Data records —
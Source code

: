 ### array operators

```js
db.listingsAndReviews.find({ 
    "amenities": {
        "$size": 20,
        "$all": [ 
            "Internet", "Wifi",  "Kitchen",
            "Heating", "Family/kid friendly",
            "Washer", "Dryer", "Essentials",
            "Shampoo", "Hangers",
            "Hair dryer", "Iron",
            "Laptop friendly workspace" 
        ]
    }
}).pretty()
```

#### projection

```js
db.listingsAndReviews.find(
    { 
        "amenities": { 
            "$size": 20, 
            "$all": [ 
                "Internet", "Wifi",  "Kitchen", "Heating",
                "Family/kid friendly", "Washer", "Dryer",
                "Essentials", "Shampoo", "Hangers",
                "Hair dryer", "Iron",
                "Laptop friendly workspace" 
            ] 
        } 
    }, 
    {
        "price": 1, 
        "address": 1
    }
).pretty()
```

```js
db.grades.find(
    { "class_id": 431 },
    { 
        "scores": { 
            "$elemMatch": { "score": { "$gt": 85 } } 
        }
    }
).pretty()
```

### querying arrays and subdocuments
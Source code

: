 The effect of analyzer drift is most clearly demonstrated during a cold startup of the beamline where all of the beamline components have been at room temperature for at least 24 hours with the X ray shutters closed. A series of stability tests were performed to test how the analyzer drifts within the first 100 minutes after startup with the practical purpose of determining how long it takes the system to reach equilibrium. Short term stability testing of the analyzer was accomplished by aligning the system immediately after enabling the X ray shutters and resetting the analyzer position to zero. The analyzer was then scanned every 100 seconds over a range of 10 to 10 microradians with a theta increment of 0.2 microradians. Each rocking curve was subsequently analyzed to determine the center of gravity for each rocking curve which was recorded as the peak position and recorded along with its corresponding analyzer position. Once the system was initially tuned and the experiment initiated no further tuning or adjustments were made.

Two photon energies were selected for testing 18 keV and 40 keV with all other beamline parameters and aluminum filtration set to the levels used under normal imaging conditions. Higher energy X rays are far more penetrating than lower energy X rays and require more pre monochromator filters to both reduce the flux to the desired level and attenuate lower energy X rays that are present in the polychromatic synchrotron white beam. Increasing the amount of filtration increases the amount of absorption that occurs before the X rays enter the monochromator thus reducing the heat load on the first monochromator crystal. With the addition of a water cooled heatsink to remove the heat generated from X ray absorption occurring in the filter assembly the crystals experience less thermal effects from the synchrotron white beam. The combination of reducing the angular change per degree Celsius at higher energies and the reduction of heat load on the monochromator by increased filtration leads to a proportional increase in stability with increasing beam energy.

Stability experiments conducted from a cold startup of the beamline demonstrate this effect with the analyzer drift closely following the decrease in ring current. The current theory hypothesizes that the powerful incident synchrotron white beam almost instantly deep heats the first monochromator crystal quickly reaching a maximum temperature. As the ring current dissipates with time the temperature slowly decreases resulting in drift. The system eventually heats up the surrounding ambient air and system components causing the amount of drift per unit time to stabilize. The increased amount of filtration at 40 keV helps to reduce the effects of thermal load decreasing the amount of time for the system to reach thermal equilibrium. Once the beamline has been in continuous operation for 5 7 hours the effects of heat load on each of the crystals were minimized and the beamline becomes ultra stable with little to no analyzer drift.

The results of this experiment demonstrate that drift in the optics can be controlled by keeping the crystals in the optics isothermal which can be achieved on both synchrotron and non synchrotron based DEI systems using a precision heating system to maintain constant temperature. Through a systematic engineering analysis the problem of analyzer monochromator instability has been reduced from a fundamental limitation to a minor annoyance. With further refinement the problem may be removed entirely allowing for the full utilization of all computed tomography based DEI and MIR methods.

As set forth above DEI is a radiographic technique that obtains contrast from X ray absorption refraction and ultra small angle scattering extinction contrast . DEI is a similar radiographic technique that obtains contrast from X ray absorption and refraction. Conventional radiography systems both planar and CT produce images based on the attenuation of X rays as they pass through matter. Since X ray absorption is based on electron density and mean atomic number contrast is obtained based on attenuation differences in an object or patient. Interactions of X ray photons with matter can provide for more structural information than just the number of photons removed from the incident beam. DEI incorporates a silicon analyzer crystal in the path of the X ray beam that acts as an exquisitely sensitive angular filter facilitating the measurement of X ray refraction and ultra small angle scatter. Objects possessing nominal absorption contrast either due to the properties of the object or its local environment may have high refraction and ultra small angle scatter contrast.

Task — Go through the entries above and report every line in which the word "Shampoo" appears.

Exercise response —
            "Shampoo", "Hangers",
                "Essentials", "Shampoo", "Hangers",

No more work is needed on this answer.